Il devra mériter son étiquette de vedette. Et pour ça, il faudra passer par l’arrière-scène.
Par les défauts qu’on ne veut pas voir. Par les ajustements qu’on ne pensait pas nécessaires.
Le talent est là. Mais la LNH vient de lui envoyer un message clair : à cinq contre cinq, il va falloir exister.
Mais il y a de l’espoir. Parce que dans le cas d’Ivan Demidov, on ne parle pas d’un problème de talent. On parle d’un défi d’adaptation.
Et pour ça, il existe des solutions.
D’abord, sur le plan personnel, Demidov devra apprendre à mieux gérer la pression et à faire le deuil du contrôle absolu.
La stabilité viendra avec le temps, mais une bonne structure autour de lui – nutrition, sommeil, entraînement mental – peut accélérer sa progression.
Ensuite, c’est au Canadien de jouer. On ne peut pas lancer un jeune de 19 ans dans la jungle sans guide.
Il faut l’encadrer. Lui offrir des ressources. Le jumeler à des vétérans, mais pas n’importe lesquels : on parle ici d’un vrai deuxième centre d’expérience, capable de montrer l’exemple, de tenir le fort, de faire le sale boulot pendant que Demidov apprend à naviguer la tempête.

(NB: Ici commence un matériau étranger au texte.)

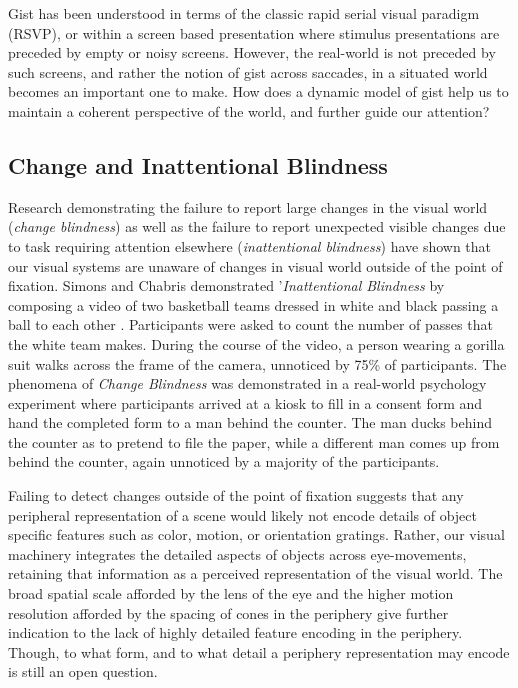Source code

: Gist has been understood in terms of the classic rapid serial visual paradigm (RSVP), or within a screen based presentation where stimulus presentations are preceded by empty or noisy screens.  However, the real-world is not preceded by such screens, and rather the notion of gist across saccades, in a situated world becomes an important one to make.  How does a dynamic model of gist help us to maintain a coherent perspective of the world, and further guide our attention?  

\subsection{Change and Inattentional Blindness}

Research demonstrating the failure to report large changes in the visual world (\textit{change blindness}) as well as the failure to report unexpected visible changes due to task requiring attention elsewhere (\textit{inattentional blindness}) \cite{Simons1999,Rensink2000,Rensink2001,Hollingworth2001a} have shown that our visual systems are unaware of changes in visual world outside of the point of fixation.  Simons and Chabris demonstrated '\textit{Inattentional Blindness} by composing a video of two basketball teams dressed in white and black passing a ball to each other \cite{Simons1999}.  Participants were asked to count the number of passes that the white team makes.  During the course of the video, a person wearing a gorilla suit walks across the frame of the camera, unnoticed by 75\% of participants.  The phenomena of \textit{Change Blindness} was demonstrated in a real-world psychology experiment \cite{Simons1998} where participants arrived at a kiosk to fill in a consent form and hand the completed form to a man behind the counter.  The man ducks behind the counter as to pretend to file the paper, while a different man comes up from behind the counter, again unnoticed by a majority of the participants.  

Failing to detect changes outside of the point of fixation suggests that any peripheral representation of a scene would likely not encode details of object specific features such as color, motion, or orientation gratings.  Rather, our visual machinery integrates the detailed aspects of objects across eye-movements, retaining that information as a perceived representation of the visual world.  The broad spatial scale afforded by the lens of the eye and the higher motion resolution afforded by the spacing of cones in the periphery give further indication to the lack of highly detailed feature encoding in the periphery.  Though, to what form, and to what detail a periphery representation may encode is still an open question.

Puis il y a Martin St-Louis, qui devra user de doigté. Il devra bâtir une confiance fragile, donner du temps de glace sans tout donner, responsabiliser sans étouffer. Bref, jouer son rôle de pédagogue.
Demidov n’a pas à porter l’équipe sur ses épaules. Il a simplement à grandir. Et pour ça, le CH doit lui donner l’espace, le temps, et surtout, la structure nécessaire.
On entre dans la quatrième année de reconstruction. Les fondations sont là. Il faut maintenant s’assurer que la maison ne craque pas quand les lumières s’allument.
Ivan Demidov est une pièce maîtresse de l’avenir. Encore faut-il savoir comment l’installer sur l’échiquier.
Parce que si Ivan Demidov ne trouve pas ses repères… si personne ne lui tend la main… on pourrait bien assister, impuissants, à l’éclosion avortée du plus grand talent brut à Montréal depuis Guy Lafleur.